This is the fourth post in a series about problems that fascinate me, that I think are important and interesting. The series draws on important work from the fields of safety critical systems and from the study of complexity, specifically complex socio-technical systems. This was the theme of my keynote at EuroSTAR in The Hague (November 12th-15th 2018).
The first post was a reflection, based on personal experience, on the corporate preference for building bureaucracy rather than dealing with complex reality, “The dragons of the unknown; part 1 – corporate bureaucracies”. The second post was about the nature of complex systems, “part 2 – crucial features of complex systems”. The third followed on from part 2, and talked about the impossibility of knowing exactly how complex socio-technical systems will behave with the result that it is impossible to specify them precisely, “part 3 – I don’t know what’s going on”.
This post looks at accident models, i.e. the way that safety experts mentally frame accidents when they try to work out what caused them.
Why do accidents happen?
I want to take you back to the part of the world I come from, the east of Scotland. The Tay Bridge is 3.5 km long, the longest railway bridge in the United Kingdom. It’s the second railway bridge over the Tay. The first was opened in 1878 and came down in a storm in 1879, taking a train with it and killing everyone on board.

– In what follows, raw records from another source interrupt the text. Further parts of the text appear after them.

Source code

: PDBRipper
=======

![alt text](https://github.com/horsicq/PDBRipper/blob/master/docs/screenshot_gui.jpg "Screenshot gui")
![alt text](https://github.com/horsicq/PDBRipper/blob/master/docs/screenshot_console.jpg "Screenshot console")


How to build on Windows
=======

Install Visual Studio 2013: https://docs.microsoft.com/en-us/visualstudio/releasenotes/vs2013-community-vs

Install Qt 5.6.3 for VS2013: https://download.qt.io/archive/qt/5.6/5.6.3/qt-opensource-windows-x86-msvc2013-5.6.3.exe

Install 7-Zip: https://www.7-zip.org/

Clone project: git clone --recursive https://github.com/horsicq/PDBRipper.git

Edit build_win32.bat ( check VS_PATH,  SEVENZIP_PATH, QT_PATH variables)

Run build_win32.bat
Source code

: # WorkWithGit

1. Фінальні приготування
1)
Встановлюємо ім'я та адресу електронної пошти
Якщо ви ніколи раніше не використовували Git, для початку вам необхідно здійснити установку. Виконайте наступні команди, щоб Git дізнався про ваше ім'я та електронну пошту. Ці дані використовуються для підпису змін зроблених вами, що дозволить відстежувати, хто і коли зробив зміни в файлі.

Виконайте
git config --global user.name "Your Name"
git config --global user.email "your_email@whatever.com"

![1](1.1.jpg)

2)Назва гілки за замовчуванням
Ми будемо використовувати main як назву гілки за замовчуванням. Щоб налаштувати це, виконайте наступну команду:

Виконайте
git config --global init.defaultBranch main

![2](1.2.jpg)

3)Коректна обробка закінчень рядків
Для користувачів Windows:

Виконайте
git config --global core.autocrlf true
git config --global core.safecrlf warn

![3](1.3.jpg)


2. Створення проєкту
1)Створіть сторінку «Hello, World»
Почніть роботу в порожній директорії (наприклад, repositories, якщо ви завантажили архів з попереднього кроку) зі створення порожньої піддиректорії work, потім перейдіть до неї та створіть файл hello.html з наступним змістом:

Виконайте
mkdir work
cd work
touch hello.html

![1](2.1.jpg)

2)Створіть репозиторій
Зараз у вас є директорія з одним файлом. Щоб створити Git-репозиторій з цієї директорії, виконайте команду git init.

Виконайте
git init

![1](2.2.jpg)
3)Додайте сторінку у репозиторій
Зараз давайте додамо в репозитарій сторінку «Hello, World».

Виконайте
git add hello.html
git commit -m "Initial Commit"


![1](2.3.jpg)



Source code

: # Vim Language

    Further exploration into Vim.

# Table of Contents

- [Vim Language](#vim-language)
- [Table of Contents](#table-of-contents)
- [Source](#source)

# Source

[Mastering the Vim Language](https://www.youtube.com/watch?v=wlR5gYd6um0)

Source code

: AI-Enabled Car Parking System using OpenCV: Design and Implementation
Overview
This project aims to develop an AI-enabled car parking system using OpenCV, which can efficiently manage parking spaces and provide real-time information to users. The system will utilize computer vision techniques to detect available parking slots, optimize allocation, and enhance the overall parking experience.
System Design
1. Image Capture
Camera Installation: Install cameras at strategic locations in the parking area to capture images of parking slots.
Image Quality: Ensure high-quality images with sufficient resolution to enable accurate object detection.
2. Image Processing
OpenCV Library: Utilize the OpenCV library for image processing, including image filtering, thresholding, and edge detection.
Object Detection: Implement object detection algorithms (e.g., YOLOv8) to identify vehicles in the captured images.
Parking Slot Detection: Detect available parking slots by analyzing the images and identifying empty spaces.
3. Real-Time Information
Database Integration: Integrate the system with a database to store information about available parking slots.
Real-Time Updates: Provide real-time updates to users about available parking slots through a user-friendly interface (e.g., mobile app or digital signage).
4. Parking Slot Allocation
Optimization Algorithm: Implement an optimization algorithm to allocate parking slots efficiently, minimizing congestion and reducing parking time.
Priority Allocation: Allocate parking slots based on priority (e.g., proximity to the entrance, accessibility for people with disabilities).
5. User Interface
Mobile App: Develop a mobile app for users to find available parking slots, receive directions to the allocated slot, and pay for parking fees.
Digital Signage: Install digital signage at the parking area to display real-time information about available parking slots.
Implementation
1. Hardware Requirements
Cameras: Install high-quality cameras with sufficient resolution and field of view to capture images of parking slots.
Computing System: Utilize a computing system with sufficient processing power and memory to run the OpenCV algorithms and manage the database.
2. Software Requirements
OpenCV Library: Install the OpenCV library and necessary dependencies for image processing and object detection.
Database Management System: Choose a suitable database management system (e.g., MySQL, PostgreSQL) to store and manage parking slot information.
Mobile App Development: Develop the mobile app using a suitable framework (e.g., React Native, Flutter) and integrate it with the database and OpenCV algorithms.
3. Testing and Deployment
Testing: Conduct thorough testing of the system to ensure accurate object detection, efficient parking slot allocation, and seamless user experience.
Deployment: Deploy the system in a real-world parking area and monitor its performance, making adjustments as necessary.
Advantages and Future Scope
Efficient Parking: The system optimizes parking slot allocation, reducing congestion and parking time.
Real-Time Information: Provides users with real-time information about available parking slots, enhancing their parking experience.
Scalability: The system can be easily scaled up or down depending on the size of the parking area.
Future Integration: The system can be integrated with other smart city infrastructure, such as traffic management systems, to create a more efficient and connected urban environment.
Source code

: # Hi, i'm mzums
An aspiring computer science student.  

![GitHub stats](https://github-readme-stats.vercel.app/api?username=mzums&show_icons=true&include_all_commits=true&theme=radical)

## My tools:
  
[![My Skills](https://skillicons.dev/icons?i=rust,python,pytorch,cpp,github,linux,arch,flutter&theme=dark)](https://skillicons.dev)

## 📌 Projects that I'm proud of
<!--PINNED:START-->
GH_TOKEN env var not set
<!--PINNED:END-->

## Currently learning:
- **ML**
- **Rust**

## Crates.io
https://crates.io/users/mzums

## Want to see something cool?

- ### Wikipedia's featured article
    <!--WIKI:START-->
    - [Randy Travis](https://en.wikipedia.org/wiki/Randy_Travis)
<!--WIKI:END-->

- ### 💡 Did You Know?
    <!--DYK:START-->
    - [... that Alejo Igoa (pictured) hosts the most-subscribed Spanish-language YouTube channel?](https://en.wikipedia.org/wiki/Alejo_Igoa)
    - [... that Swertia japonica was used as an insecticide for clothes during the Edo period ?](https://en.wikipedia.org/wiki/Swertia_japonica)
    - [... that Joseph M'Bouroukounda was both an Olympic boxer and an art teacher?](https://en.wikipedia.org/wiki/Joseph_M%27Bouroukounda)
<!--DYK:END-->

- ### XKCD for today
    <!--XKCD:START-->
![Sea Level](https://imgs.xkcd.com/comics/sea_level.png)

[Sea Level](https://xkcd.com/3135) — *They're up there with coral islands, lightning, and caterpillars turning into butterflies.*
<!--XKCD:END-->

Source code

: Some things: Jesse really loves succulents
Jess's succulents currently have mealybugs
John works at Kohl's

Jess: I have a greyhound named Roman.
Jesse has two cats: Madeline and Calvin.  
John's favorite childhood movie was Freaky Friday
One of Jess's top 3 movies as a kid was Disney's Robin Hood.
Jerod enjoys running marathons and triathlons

The stumps of the old bridge were left in place because of concern that removing them would disturb the riverbed. I always felt they were there as a lesson for later generations. Children in that part of Scotland can’t miss these stumps. I remember being bemused when I learned about the disaster. “Mummy, Daddy, what are those things beside the bridge? What…? Why…? How…?” So bridges could fall down. Adults could screw up. Things could go badly wrong. There might not be a happy ending. It was an important lesson in how the world worked for a small child.
Accident investigations are difficult and complex even for something like a bridge, which might appear, at first sight, to be straightforward in concept and function. The various factors that featured in the inquiry report for the Tay Bridge disaster included the bridge design, manufacture of components, construction, maintenance, previous damage, wind speed, train speed and the state of the riverbed.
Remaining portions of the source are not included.